H200 Explained
H200 matters in hardware work because it changes how teams evaluate quality, risk, and operating discipline once an AI system leaves the whiteboard and starts handling real traffic. A strong page should therefore explain not only the definition, but also the workflow trade-offs, implementation choices, and practical signals that show whether H200 is helping or creating new failure modes. The NVIDIA H200 is an evolution of the H100 GPU that uses the same Hopper architecture but upgrades to 141GB of HBM3e memory with 4.8 TB/s bandwidth, compared to the H100's 80GB HBM3 at 3.35 TB/s. This memory upgrade significantly improves performance for memory-bound AI workloads, particularly large language model inference.
The increased memory capacity allows running larger models without splitting across multiple GPUs, reducing communication overhead and simplifying deployment. The higher memory bandwidth improves throughput for workloads that are bottlenecked by data movement rather than computation, which includes many inference scenarios for large transformer models.
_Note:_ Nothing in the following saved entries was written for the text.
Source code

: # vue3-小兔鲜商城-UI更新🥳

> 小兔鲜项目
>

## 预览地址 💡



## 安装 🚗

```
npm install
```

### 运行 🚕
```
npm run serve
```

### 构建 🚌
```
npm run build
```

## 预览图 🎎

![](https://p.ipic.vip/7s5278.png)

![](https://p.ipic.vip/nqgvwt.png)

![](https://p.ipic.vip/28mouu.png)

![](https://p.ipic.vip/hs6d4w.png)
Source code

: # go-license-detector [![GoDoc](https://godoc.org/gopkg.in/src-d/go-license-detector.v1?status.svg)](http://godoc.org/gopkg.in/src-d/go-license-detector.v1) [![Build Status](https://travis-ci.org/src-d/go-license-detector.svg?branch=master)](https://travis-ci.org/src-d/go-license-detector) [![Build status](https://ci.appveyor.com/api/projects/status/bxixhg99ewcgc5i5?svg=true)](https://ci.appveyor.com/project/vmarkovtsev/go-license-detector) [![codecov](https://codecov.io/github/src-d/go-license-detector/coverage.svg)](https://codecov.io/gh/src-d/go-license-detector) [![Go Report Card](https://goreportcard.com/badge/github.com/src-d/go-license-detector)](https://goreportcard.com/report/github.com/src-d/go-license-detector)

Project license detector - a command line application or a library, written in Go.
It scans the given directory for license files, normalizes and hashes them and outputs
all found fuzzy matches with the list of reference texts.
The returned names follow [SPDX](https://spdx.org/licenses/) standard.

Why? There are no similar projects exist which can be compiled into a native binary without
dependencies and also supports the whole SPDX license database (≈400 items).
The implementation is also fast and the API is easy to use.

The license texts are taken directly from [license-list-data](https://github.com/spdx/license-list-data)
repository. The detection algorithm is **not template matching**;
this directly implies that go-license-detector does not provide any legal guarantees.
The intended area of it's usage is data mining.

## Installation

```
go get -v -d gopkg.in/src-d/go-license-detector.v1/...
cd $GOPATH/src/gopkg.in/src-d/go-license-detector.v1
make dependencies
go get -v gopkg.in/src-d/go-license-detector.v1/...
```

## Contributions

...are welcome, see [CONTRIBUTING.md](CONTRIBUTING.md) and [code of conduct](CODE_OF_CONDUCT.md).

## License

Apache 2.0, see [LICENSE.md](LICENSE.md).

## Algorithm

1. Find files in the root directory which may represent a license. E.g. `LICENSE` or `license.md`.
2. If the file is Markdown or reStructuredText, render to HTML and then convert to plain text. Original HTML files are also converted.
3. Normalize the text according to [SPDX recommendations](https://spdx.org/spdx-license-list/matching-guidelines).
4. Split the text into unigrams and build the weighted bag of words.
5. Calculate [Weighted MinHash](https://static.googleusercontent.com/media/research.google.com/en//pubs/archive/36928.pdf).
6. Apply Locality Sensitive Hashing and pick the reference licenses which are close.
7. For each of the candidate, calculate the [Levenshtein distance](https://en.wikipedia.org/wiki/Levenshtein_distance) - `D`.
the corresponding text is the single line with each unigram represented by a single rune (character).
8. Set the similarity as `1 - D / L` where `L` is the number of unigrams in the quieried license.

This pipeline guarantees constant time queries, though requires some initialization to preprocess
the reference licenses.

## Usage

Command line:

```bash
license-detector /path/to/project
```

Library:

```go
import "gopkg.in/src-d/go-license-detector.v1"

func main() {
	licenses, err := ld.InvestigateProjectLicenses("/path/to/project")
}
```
The H200 delivers roughly 45-90% improvement over the H100 for LLM inference workloads while using the same socket design, making it a straightforward upgrade path. It serves as a bridge between the H100 and the next-generation Blackwell architecture (B200), providing meaningful performance improvements without requiring new infrastructure.
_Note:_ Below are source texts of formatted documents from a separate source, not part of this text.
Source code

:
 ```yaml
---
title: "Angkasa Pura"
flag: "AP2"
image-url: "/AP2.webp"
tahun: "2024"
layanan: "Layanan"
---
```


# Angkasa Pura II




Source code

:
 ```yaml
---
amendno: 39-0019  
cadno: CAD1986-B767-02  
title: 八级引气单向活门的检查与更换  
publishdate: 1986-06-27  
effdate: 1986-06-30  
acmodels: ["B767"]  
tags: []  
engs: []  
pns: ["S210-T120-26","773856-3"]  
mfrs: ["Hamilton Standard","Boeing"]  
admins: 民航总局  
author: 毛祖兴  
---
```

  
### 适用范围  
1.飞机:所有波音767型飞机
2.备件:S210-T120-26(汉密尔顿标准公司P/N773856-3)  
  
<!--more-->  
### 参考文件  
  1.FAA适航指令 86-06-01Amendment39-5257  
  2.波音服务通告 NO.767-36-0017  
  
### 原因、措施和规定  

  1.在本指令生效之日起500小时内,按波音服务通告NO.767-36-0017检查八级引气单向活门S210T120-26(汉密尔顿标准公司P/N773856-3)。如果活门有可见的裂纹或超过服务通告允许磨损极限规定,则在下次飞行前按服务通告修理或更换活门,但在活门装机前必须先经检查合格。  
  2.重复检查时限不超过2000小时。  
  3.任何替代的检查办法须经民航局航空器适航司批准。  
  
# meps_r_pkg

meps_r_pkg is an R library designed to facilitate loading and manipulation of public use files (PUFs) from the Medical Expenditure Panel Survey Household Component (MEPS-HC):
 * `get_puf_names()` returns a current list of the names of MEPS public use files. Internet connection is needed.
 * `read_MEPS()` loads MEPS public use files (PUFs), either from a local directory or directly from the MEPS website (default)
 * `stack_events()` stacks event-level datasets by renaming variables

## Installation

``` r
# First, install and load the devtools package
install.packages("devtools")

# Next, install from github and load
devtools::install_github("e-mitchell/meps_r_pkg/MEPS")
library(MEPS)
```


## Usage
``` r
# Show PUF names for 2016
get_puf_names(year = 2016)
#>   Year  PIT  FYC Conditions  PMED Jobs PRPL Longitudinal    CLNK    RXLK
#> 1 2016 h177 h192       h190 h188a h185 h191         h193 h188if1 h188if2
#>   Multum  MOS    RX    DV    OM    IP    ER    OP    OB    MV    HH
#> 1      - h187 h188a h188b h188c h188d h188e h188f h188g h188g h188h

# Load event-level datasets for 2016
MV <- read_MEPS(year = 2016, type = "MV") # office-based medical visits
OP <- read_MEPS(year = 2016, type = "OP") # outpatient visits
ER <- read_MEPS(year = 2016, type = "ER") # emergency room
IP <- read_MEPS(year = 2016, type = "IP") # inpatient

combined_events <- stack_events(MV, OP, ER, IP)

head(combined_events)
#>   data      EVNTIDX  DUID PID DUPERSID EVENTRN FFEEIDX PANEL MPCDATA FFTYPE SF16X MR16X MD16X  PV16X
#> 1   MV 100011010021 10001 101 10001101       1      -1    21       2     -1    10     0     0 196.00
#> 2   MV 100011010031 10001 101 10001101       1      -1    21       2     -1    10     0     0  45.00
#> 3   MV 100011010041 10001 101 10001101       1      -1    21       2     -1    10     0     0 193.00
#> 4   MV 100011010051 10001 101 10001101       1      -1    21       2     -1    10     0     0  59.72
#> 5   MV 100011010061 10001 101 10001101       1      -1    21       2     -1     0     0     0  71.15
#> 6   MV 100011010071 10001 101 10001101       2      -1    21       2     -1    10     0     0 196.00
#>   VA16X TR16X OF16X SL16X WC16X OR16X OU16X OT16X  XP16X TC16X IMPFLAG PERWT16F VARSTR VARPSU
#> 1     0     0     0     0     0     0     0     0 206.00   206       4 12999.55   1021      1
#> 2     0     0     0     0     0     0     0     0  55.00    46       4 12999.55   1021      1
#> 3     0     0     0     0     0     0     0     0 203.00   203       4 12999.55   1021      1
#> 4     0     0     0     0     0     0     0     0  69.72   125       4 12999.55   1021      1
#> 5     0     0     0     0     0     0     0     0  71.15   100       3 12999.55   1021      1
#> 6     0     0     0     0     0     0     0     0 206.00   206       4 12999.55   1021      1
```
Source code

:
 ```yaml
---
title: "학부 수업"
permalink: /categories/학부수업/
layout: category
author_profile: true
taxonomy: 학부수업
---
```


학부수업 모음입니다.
H200 is often easier to understand when you stop treating it as a dictionary entry and start looking at the operational question it answers. Teams normally encounter the term when they are deciding how to improve quality, lower risk, or make an AI workflow easier to manage after launch.
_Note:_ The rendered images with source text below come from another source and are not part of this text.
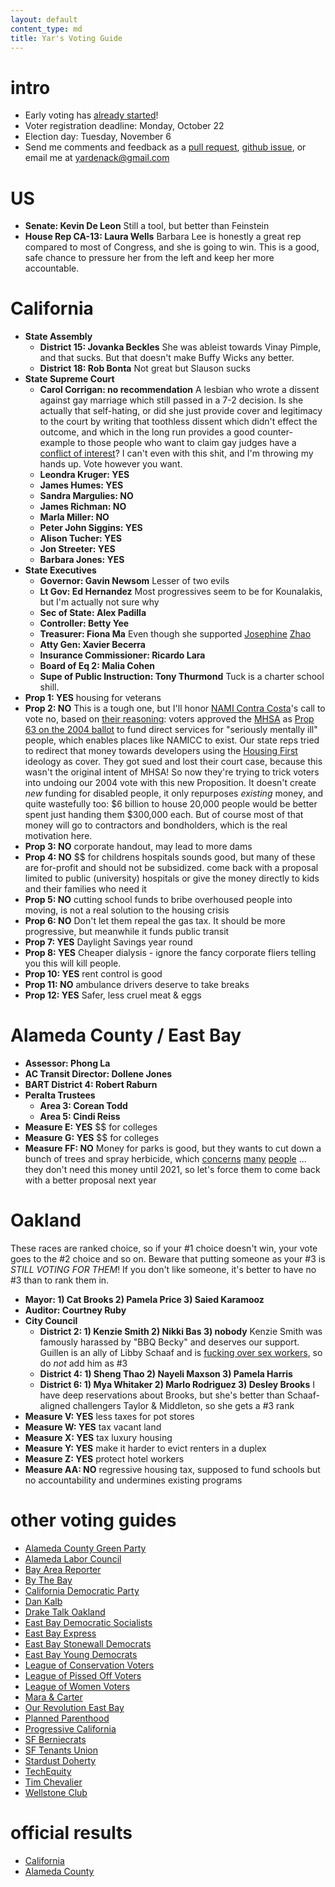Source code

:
 ```yaml
---
layout: default
content_type: md
title: Yar's Voting Guide
---
```


# intro

* Early voting has [already started](https://www.acvote.org/erl)!
* Voter registration deadline: Monday, October 22
* Election day: Tuesday, November 6
* Send me comments and feedback as a [pull request](https://github.com/yar-votes/yar-votes.github.io/pulls), [github issue](https://github.com/yar-votes/yar-votes.github.io/issues), or email me at [yardenack@gmail.com](mailto:yardenack@gmail.com)

# US

* **Senate: Kevin De Leon** Still a tool, but better than Feinstein
* **House Rep CA-13: Laura Wells** Barbara Lee is honestly a great rep compared to most of Congress, and she is going to win. This is a good, safe chance to pressure her from the left and keep her more accountable.

# California

* **State Assembly**
  * **District 15: Jovanka Beckles** She was ableist towards Vinay Pimple, and that sucks. But that doesn't make Buffy Wicks any better.
  * **District 18: Rob Bonta** Not great but Slauson sucks
* **State Supreme Court**
  * **Carol Corrigan: no recommendation** A lesbian who wrote a dissent against gay marriage which still passed in a 7-2 decision. Is she actually that self-hating, or did she just provide cover and legitimacy to the court by writing that toothless dissent which didn't effect the outcome, and which in the long run provides a good counter-example to those people who want to claim gay judges have a [conflict of interest](https://en.wikipedia.org/wiki/Vaughn_Walker)? I can't even with this shit, and I'm throwing my hands up. Vote however you want.
  * **Leondra Kruger: YES**
  * **James Humes: YES**
  * **Sandra Margulies: NO**
  * **James Richman: NO**
  * **Marla Miller: NO**
  * **Peter John Siggins: YES**
  * **Alison Tucher: YES**
  * **Jon Streeter: YES**
  * **Barbara Jones: YES**
* **State Executives**
  * **Governor: Gavin Newsom** Lesser of two evils
  * **Lt Gov: Ed Hernandez** Most progressives seem to be for Kounalakis, but I'm actually not sure why
  * **Sec of State: Alex Padilla**
  * **Controller: Betty Yee**
  * **Treasurer: Fiona Ma** Even though she supported [Josephine](http://www.sfexaminer.com/school-board-candidate-fire-past-transphobic-statements/) [Zhao](https://missionlocal.org/2018/09/josephine-zhao-mayor-breed-scott-wiener-circle-the-wagons-for-embattled-candidate-but-for-how-long/)
  * **Atty Gen: Xavier Becerra**
  * **Insurance Commissioner: Ricardo Lara**
  * **Board of Eq 2: Malia Cohen**
  * **Supe of Public Instruction: Tony Thurmond** Tuck is a charter school shill.
* **Prop 1: YES** housing for veterans
* **Prop 2: NO** This is a tough one, but I'll honor [NAMI Contra Costa](http://www.namicontracosta.org/)'s call to vote no, based on [their reasoning](http://www.namicontracosta.org/wp-content/uploads/2018/09/September_2018.pdf): voters approved the [MHSA](https://en.wikipedia.org/wiki/California_Mental_Health_Services_Act) as [Prop 63 on the 2004 ballot](https://en.wikipedia.org/wiki/California_Proposition_63_(2004)) to fund direct services for "seriously mentally ill" people, which enables places like NAMICC to exist. Our state reps tried to redirect that money towards developers using the [Housing First](https://en.wikipedia.org/wiki/Housing_First) ideology as cover. They got sued and lost their court case, because this wasn't the original intent of MHSA! So now they're trying to trick voters into undoing our 2004 vote with this new Proposition. It doesn't create *new* funding for disabled people, it only repurposes *existing* money, and quite wastefully too: $6 billion to house 20,000 people would be better spent just handing them $300,000 each. But of course most of that money will go to contractors and bondholders, which is the real motivation here.
* **Prop 3: NO** corporate handout, may lead to more dams
* **Prop 4: NO** $$ for childrens hospitals sounds good, but many of these are for-profit and should not be subsidized. come back with a proposal limited to public (university) hospitals or give the money directly to kids and their families who need it
* **Prop 5: NO** cutting school funds to bribe overhoused people into moving, is not a real solution to the housing crisis
* **Prop 6: NO** Don't let them repeal the gas tax. It should be more progressive, but meanwhile it funds public transit
* **Prop 7: YES** Daylight Savings year round
* **Prop 8: YES** Cheaper dialysis - ignore the fancy corporate fliers telling you this will kill people.
* **Prop 10: YES** rent control is good
* **Prop 11: NO** ambulance drivers deserve to take breaks
* **Prop 12: YES** Safer, less cruel meat & eggs

# Alameda County / East Bay

* **Assessor: Phong La**
* **AC Transit Director: Dollene Jones**
* **BART District 4: Robert Raburn**
* **Peralta Trustees**
  * **Area 3: Corean Todd**
  * **Area 5: Cindi Reiss**
* **Measure E: YES** $$ for colleges
* **Measure G: YES** $$ for colleges
* **Measure FF: NO** Money for parks is good, but they wants to cut down a bunch of trees and spray herbicide, which [concerns](https://defendeastbayforests.wordpress.com/measureff/) [many](https://milliontrees.me/2018/09/08/wildfire-cover-story-is-the-lie-that-binds/) [people](https://www.facebook.com/savetheeastbayhills/) ... they don't need this money until 2021, so let's force them to come back with a better proposal next year

# Oakland

These races are ranked choice, so if your #1 choice doesn't win, your vote goes to the #2 choice and so on. Beware that putting someone as your #3 is *STILL VOTING FOR THEM*! If you don't like someone, it's better to have no #3 than to rank them in.

* **Mayor: 1) Cat Brooks 2) Pamela Price 3) Saied Karamooz** 
* **Auditor:  Courtney Ruby**
* **City Council**
  * **District 2: 1) Kenzie Smith 2) Nikki Bas 3) nobody** Kenzie Smith was famously harassed by "BBQ Becky" and deserves our support. Guillen is an ally of Libby Schaaf and is [fucking over sex workers](https://uspros.net/2018/09/11/stop-legislation-in-oakland-that-targets-sex-workers-clients/), so do *not* add him as #3
  * **District 4: 1) Sheng Thao 2) Nayeli Maxson 3) Pamela Harris**
  * **District 6: 1) Mya Whitaker 2) Marlo Rodriguez 3) Desley Brooks** I have deep reservations about Brooks, but she's better than Schaaf-aligned challengers Taylor & Middleton, so she gets a #3 rank
* **Measure V: YES** less taxes for pot stores
* **Measure W: YES** tax vacant land
* **Measure X: YES** tax luxury housing
* **Measure Y: YES** make it harder to evict renters in a duplex
* **Measure Z: YES** protect hotel workers
* **Measure AA: NO** regressive housing tax, supposed to fund schools but no accountability and undermines existing programs

# other voting guides

* [Alameda County Green Party](https://acgreens.wordpress.com/voter-guides/)
* [Alameda Labor Council](http://alamedalabor.org/2018/08/09/new-endorsements-for-the-alc/)
* [Bay Area Reporter](https://www.ebar.com/news/news//266598/bay_area_reporter_election_endorsements)
* [By The Bay](https://www.bythebay.cool/ballot-preview/)
* [California Democratic Party](https://www.cadem.org/vote/endorsements)
* [Dan Kalb](https://www.dankalb.net/dan-s-ballot-recommendations-nov-18)
* [Drake Talk Oakland](https://draketalkoakland.com/2018/08/23/towards-a-new-city-council-in-turbulent-times/)
* [East Bay Democratic Socialists](https://www.eastbaydsa.org/)
* [East Bay Express](https://www.eastbayexpress.com/oakland/our-november-2018-endorsement-guide/Content?oid=21443046&showFullText=true)
* [East Bay Stonewall Democrats](http://eastbaystonewalldemocrats.org/)
* [East Bay Young Democrats](https://www.ebyd.org/endorsements/)
* [League of Conservation Voters](http://www.ecovote.org/page/endorsements)
* [League of Pissed Off Voters](http://www.theleaguesf.org/voter_guides)
* [League of Women Voters](https://lwvc.org/vote/elections/ballot-recommendations)
* [Mara & Carter](https://docs.google.com/spreadsheets/d/11BPvzeIkJHUGY54rXlpltwqNjx3_gg6ENlwPh8tuosk/edit)
* [Our Revolution East Bay](https://www.facebook.com/OurRevolutionEastBay/photos/a.1882837791745440/2349240395105175/)
* [Planned Parenthood](http://www.ppactionca.org/local-info/mar-monte/voter-guide-2018.html)
* [Progressive California](http://politics.voxpublica.org/)
* [SF Berniecrats](http://www.sfberniecrats.com/november_2018_endorsements)
* [SF Tenants Union](https://www.sftu.org/endorsements/)
* [Stardust Doherty](http://stardustdoherty.org/wordpress/?p=9471)
* [TechEquity](https://techequitycollaborative.org/wp-content/uploads/2018/10/TechEquity-Voter-Guide-Election-2018.pdf)
* [Tim Chevalier](https://tim.dreamwidth.org/2051420.html)
* [Wellstone Club](http://wellstoneclub.org/current-endorsements/)

# official results

* [California](https://vote.sos.ca.gov/)
* [Alameda County](https://acgov.org/rovresults/235/index.htm)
That is also why H200 gets compared with H100, B200, and HBM. The overlap can be real, but the practical difference usually sits in which part of the system changes once the concept is applied and which trade-off the team is willing to make.
A useful explanation therefore needs to connect H200 back to deployment choices. When the concept is framed in workflow terms, people can decide whether it belongs in their current system, whether it solves the right problem, and what it would change if they implemented it seriously.
H200 also tends to show up when teams are debugging disappointing outcomes in production. The concept gives them a way to explain why a system behaves the way it does, which options are still open, and where a smarter intervention would actually move the quality needle instead of creating more complexity.